With both all-time ballet classics and a world premiere work on the programme, all linked through the genius of Mozart’s music – itself played to perfection by the CSO – and plenty of talent up on stage as well, this promises to be a very special performance.
Stepping Up
Cityscape profiles the masters of dance behind Dancing With Mozart.
George Balanchine
Image: Balanchine Trust
Born in Russia in 1904, George Balanchine trained at the Imperial State Ballet and from the age of 11 danced on the stage of the Mariinsky Theatre, entering the company proper in 1921. After working as a choreographer and ballet master around Europe, he emigrated to the United States in his 30s and established both the School of American Ballet, and the New York City Ballet in 1948. Creating 465 works in his lifetime, he is one of the 20th Century’s best-known choreographers and a leading figure in the modern history of dance, and his style – a fresh and uniquely musical interpretation of classical ballet – is one of the most distinctive and influential languages in ballet, leading to him often being referred to as “the father of American ballet”.
Jiří Kylián
Image: Anton Corbijn
Born in Prague in 1947, Jiří Kylián started his dance training when he was 9 years old at the School of the National Ballet Prague.
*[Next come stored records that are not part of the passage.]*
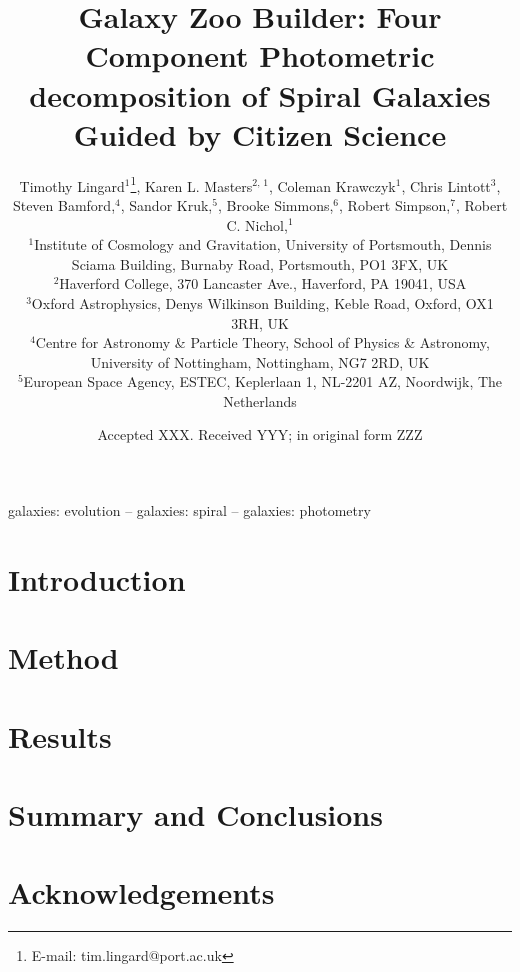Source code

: \documentclass[fleqn,usenatbib]{mnras}
\title[Galaxy Zoo Builder: Method paper]{Galaxy Zoo Builder: Four Component Photometric decomposition of Spiral Galaxies Guided by Citizen Science}
\author[T. Lingard et al.]{
  Timothy Lingard$^{1}$\thanks{E-mail: tim.lingard@port.ac.uk},
  Karen L. Masters$^{2,\,1}$,
  Coleman Krawczyk$^{1}$,
  Chris Lintott$^{3}$,
  \newauthor
  Steven Bamford,$^{4}$,
  Sandor Kruk,$^{5}$,
  Brooke Simmons,$^{6}$,
  Robert Simpson,$^{7}$,
  \newauthor
  Robert C. Nichol,$^{1}$
  \\
  $^{1}$Institute of Cosmology and Gravitation, University of Portsmouth, Dennis Sciama Building, Burnaby Road, Portsmouth, PO1 3FX, UK\\
  $^{2}$Haverford College, 370 Lancaster Ave., Haverford, PA 19041, USA\\
  $^{3}$Oxford Astrophysics, Denys Wilkinson Building, Keble Road, Oxford, OX1 3RH, UK\\
  $^{4}$Centre for Astronomy \& Particle Theory, School of Physics \& Astronomy, University of Nottingham, Nottingham, NG7 2RD, UK\\
  $^{5}$European Space Agency, ESTEC, Keplerlaan 1, NL-2201 AZ, Noordwijk, The Netherlands
}
\date{Accepted XXX. Received YYY; in original form ZZZ}
\begin{document}
\label{firstpage}
\pagerange{\pageref{firstpage}--\pageref{lastpage}}
\maketitle

\begin{abstract}

\end{abstract}

\begin{keywords}
galaxies: evolution -- galaxies: spiral -- galaxies: photometry
\end{keywords}



\section{Introduction}


\section{Method}


\section{Results}


\section{Summary and Conclusions}


\section{Acknowledgements}








\appendix





\bsp	%
\label{lastpage}
\end{document}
In 1967 he went to the Royal Ballet School in London with a scholarship from the British Council, where he came into contact with some of the most important developments in choreography. In 1973, he began a long-running artistic relationship with his first choreography for Nederlands Dans Theater, which has brought about the creation of almost 50 dance productions for this group. His major international breakthrough came in 1978 with Sinfonietta, a piece set to the music of compatriot Leoš Janáček. In the following years he established his reputation as an ingenious choreographer with works such as Symphony of Psalms, Forgotten Land, Overgrown Path, Svadebka, Stamping Ground, and L'Enfant et les Sortileges, before moving his artistic view and style towards abstraction and surrealistic images from the mid-80s, with examples including this programme’s Petite Mort.
Corey Baker
Image: Jacob Bryant
Born in Christchurch, Corey Baker snuck out of high school at age 14 to join the ballet world, schooling at the city’s International Ballet Academy before heading overseas to train further in Australia and Switzerland, and then landing a job at the UK’s BalletBoyz company in 2008. He’s since gone on to retire from performance and become an award-winning choreographer and filmmaker, starting Corey Baker Dance in the UK in 2008 to create and produce his own work, and is celebrated for his innovation and commitment to driving dance into the 21st Century. With a firm belief that dance is for everyone, his pieces take the form out of traditional settings to put it into parks, playgrounds, stadiums, shopping centres, rugby fields, on TV and film, and even into Antarctica, where with RNZB dancer Madeleine Graham he created the continent’s first ballet work.